The entries below hold a line with "Election administration in" and a line with "records requests to". Return those lines and all that lie between them, exactly and only.

________________

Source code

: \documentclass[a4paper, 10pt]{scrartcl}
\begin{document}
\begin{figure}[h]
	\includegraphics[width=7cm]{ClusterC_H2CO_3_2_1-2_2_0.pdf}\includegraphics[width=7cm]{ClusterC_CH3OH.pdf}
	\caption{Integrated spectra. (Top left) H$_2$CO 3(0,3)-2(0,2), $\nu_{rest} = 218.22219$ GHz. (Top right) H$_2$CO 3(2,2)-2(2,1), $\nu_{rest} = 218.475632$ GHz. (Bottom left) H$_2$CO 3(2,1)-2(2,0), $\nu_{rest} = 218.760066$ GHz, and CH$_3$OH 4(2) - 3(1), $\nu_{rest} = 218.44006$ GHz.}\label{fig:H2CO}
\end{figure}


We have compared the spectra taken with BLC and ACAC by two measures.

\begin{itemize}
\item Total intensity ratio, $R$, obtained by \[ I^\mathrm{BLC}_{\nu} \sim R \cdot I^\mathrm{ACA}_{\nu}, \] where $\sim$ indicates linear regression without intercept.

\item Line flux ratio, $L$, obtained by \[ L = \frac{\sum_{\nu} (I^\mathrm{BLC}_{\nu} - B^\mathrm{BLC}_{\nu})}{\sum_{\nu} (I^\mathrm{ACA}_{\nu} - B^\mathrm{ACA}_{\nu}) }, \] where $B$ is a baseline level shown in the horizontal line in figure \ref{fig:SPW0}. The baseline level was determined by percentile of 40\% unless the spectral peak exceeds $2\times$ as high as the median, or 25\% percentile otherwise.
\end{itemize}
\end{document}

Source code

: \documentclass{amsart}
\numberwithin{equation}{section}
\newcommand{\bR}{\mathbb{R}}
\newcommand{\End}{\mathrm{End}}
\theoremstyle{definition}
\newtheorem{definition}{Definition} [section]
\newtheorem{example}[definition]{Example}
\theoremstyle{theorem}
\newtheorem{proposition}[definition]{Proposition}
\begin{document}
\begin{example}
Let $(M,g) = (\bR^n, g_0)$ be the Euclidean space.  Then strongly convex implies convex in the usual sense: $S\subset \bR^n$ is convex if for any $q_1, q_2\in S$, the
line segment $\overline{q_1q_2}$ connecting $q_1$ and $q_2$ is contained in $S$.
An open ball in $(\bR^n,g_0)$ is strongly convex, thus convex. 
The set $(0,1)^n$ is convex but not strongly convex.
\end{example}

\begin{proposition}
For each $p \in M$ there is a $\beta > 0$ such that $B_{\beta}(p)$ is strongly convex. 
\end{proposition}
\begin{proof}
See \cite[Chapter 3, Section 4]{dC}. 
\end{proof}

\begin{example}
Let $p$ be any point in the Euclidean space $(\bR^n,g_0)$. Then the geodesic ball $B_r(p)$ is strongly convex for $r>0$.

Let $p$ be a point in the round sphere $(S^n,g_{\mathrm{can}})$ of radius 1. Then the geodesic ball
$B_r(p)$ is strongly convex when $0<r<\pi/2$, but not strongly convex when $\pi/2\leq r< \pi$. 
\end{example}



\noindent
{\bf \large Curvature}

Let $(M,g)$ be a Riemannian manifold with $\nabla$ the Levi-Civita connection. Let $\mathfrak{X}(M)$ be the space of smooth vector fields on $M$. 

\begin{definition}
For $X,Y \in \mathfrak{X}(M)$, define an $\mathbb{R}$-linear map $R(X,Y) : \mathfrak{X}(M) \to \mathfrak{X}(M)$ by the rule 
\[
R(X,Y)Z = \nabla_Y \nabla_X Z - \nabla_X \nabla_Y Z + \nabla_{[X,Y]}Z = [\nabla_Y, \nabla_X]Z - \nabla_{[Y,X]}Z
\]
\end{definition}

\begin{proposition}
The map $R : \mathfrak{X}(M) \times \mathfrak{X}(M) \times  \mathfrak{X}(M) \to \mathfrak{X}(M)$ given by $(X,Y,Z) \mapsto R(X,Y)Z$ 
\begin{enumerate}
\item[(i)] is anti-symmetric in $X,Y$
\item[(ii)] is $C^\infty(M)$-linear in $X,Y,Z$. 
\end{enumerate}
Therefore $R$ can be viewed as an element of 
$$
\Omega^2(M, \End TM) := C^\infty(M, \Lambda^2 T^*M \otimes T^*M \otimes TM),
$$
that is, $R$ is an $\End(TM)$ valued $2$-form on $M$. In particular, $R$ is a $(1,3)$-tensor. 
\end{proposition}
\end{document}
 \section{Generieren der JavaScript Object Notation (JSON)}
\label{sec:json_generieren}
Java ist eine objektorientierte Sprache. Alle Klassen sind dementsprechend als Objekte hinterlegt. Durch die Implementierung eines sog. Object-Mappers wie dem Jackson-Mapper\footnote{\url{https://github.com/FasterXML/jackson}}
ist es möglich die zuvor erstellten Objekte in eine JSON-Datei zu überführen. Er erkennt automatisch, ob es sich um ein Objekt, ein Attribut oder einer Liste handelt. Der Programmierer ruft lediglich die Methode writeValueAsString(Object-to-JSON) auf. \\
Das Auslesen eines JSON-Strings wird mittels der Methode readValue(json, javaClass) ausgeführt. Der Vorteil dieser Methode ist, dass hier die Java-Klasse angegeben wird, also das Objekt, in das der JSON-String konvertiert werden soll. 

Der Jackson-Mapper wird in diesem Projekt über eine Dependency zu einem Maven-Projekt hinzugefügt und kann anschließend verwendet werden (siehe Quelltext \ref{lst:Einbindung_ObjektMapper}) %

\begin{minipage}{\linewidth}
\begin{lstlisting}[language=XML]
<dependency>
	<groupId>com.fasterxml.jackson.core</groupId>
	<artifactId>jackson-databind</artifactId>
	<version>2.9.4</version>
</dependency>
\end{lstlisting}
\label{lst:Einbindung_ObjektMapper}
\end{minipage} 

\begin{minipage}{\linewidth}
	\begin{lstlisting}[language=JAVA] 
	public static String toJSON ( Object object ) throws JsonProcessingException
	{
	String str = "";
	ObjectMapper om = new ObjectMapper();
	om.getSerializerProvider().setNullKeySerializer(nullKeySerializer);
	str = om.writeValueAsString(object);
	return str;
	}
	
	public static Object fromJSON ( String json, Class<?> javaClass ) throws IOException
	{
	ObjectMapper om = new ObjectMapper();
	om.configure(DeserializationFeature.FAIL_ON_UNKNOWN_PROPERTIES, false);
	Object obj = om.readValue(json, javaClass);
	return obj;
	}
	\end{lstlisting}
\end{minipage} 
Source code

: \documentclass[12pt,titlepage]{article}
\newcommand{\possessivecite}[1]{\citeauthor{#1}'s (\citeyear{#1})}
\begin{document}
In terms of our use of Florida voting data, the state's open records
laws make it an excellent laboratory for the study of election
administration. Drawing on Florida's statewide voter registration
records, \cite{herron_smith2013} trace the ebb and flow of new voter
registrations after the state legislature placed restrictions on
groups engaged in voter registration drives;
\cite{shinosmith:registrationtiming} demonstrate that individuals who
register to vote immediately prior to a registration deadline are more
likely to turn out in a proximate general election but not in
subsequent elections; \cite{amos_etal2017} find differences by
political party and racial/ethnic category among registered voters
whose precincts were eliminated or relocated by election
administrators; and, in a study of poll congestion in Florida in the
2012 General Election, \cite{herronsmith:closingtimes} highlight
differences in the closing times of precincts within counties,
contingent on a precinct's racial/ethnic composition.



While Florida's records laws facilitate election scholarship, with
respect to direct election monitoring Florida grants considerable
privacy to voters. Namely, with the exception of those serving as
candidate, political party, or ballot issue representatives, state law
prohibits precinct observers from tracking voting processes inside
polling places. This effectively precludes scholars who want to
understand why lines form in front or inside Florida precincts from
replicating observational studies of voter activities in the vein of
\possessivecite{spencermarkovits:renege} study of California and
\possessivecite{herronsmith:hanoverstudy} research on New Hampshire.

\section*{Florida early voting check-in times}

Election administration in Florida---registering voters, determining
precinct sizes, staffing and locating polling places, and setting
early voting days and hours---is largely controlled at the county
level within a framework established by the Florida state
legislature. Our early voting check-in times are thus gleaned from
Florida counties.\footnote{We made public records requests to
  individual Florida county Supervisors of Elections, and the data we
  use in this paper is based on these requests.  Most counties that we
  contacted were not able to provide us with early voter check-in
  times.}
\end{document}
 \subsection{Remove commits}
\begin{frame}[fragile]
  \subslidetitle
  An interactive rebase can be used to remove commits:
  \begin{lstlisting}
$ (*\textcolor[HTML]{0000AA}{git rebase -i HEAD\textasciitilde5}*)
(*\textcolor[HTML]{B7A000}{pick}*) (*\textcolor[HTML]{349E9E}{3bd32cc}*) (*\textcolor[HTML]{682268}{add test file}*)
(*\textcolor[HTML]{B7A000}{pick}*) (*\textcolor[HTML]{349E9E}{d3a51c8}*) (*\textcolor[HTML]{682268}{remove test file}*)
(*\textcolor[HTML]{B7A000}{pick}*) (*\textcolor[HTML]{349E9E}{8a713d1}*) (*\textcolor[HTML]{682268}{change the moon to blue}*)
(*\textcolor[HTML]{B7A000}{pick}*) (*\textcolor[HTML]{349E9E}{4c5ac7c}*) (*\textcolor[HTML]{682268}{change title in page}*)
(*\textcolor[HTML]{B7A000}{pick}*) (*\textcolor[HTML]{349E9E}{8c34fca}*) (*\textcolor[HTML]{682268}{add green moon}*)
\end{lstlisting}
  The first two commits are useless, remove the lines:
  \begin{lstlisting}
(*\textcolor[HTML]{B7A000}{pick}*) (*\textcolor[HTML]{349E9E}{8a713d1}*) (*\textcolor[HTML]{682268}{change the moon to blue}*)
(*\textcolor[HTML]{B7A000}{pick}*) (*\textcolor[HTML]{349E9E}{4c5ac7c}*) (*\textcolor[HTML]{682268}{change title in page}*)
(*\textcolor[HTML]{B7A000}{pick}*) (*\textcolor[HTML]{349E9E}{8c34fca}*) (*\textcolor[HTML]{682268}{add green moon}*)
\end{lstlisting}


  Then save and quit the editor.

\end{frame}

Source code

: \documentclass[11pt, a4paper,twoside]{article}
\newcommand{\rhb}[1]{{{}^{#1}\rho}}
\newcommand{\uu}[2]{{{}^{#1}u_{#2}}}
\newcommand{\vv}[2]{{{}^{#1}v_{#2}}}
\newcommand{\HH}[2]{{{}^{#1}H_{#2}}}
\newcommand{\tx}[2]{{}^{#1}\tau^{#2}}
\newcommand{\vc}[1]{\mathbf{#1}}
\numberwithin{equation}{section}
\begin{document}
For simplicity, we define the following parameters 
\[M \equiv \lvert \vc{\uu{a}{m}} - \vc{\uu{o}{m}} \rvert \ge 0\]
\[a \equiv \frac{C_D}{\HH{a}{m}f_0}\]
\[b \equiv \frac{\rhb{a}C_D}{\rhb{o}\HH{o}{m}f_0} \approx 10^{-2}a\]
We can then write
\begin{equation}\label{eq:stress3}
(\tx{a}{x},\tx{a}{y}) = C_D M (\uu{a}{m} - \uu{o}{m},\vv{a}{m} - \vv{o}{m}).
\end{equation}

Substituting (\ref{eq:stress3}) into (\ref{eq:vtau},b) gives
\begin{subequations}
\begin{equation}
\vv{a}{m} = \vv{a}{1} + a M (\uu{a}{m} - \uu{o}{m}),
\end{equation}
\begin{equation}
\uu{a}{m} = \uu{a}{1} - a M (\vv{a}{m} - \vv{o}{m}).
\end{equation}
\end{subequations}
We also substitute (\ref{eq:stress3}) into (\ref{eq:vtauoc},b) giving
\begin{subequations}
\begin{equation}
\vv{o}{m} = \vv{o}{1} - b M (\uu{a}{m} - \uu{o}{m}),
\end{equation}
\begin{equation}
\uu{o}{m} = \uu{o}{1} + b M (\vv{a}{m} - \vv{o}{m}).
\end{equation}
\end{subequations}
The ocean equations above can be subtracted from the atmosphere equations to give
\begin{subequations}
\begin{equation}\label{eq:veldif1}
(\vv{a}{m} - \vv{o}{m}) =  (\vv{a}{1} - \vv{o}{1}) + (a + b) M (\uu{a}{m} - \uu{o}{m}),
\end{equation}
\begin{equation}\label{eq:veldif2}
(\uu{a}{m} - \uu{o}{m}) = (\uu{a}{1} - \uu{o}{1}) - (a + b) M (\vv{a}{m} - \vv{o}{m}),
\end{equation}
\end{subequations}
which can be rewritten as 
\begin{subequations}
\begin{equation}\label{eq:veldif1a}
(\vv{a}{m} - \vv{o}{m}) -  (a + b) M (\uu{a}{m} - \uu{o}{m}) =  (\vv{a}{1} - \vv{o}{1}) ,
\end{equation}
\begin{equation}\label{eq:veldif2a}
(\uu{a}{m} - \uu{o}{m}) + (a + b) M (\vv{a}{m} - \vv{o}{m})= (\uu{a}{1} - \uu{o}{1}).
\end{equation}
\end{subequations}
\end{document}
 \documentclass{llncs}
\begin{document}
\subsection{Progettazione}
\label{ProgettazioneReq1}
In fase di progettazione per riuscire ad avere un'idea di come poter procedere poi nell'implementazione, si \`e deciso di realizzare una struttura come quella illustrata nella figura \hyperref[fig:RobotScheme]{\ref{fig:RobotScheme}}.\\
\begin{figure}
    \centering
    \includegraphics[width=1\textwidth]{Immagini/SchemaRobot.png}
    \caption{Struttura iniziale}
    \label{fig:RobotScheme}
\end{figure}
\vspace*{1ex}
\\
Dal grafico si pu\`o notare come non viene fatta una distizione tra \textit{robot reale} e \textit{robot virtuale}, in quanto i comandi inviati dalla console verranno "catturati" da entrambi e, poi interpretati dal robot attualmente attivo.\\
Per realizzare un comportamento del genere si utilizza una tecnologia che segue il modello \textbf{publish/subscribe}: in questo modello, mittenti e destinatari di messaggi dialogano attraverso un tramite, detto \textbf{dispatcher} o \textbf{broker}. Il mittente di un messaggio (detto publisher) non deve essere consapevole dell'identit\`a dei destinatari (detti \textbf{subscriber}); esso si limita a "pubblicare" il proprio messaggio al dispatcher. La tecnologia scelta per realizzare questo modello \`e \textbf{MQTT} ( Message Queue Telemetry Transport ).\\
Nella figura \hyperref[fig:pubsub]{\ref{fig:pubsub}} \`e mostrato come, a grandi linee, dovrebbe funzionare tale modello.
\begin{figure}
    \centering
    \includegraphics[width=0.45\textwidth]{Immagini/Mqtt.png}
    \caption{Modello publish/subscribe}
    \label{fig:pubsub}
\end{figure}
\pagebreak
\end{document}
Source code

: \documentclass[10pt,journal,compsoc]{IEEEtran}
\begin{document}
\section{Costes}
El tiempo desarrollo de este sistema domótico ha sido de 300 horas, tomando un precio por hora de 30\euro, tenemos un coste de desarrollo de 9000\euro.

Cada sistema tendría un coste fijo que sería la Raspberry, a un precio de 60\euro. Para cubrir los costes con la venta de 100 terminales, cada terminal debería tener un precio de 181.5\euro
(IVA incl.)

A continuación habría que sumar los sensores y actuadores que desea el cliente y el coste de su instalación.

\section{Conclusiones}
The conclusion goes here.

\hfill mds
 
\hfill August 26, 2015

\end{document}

________________

● **WRITTEN ANSWER**:
Election administration in Florida---registering voters, determining
precinct sizes, staffing and locating polling places, and setting
early voting days and hours---is largely controlled at the county
level within a framework established by the Florida state
legislature. Our early voting check-in times are thus gleaned from
Florida counties.\footnote{We made public records requests to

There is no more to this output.